◆ TASK GOAL ◆
Return every line from the listing where the word "github" occurs.

◆ MATERIAL SHOWN ◆
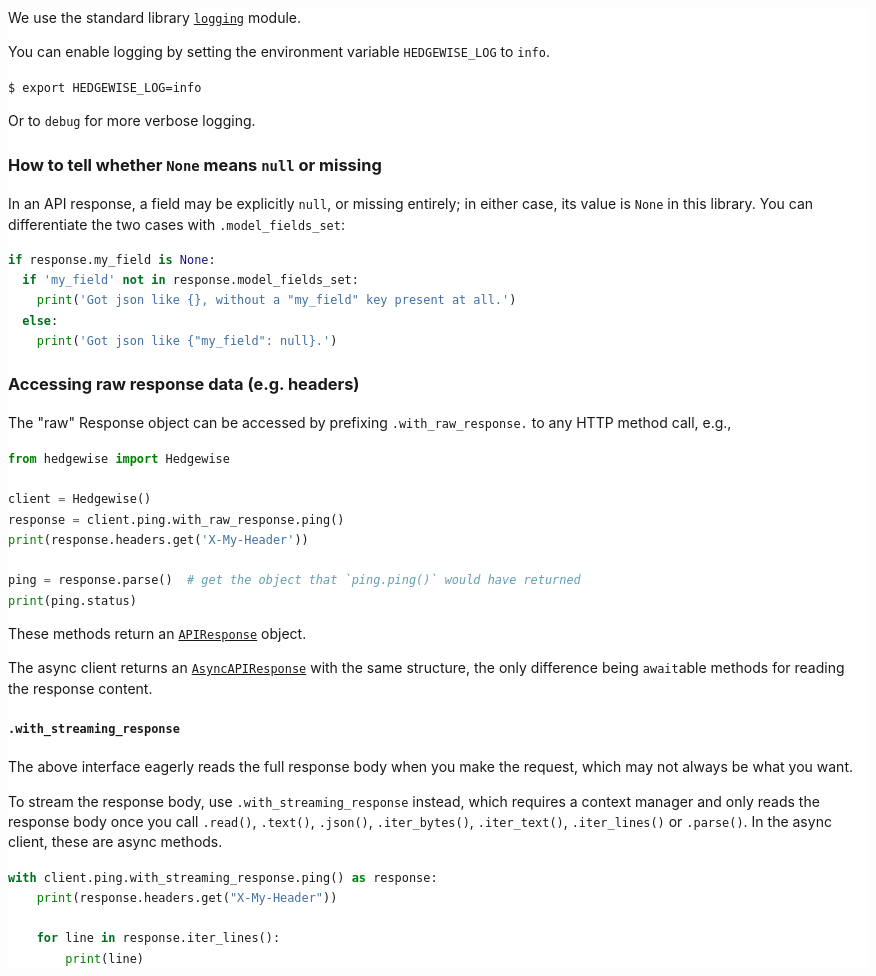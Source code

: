 We use the standard library [`logging`](https://docs.python.org/3/library/logging.html) module.

You can enable logging by setting the environment variable `HEDGEWISE_LOG` to `info`.

```shell
$ export HEDGEWISE_LOG=info
```

Or to `debug` for more verbose logging.

### How to tell whether `None` means `null` or missing

In an API response, a field may be explicitly `null`, or missing entirely; in either case, its value is `None` in this library. You can differentiate the two cases with `.model_fields_set`:

```py
if response.my_field is None:
  if 'my_field' not in response.model_fields_set:
    print('Got json like {}, without a "my_field" key present at all.')
  else:
    print('Got json like {"my_field": null}.')
```

### Accessing raw response data (e.g. headers)

The "raw" Response object can be accessed by prefixing `.with_raw_response.` to any HTTP method call, e.g.,

```py
from hedgewise import Hedgewise

client = Hedgewise()
response = client.ping.with_raw_response.ping()
print(response.headers.get('X-My-Header'))

ping = response.parse()  # get the object that `ping.ping()` would have returned
print(ping.status)
```

These methods return an [`APIResponse`](https://github.com/descarteslabs/hedgewise-sdk-python/tree/main/src/hedgewise/_response.py) object.

The async client returns an [`AsyncAPIResponse`](https://github.com/descarteslabs/hedgewise-sdk-python/tree/main/src/hedgewise/_response.py) with the same structure, the only difference being `await`able methods for reading the response content.

#### `.with_streaming_response`

The above interface eagerly reads the full response body when you make the request, which may not always be what you want.

To stream the response body, use `.with_streaming_response` instead, which requires a context manager and only reads the response body once you call `.read()`, `.text()`, `.json()`, `.iter_bytes()`, `.iter_text()`, `.iter_lines()` or `.parse()`. In the async client, these are async methods.

```python
with client.ping.with_streaming_response.ping() as response:
    print(response.headers.get("X-My-Header"))

    for line in response.iter_lines():
        print(line)
```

◆ EXERCISE RESPONSE ◆
These methods return an [`APIResponse`](https://github.com/descarteslabs/hedgewise-sdk-python/tree/main/src/hedgewise/_response.py) object.
The async client returns an [`AsyncAPIResponse`](https://github.com/descarteslabs/hedgewise-sdk-python/tree/main/src/hedgewise/_response.py) with the same structure, the only difference being `await`able methods for reading the response content.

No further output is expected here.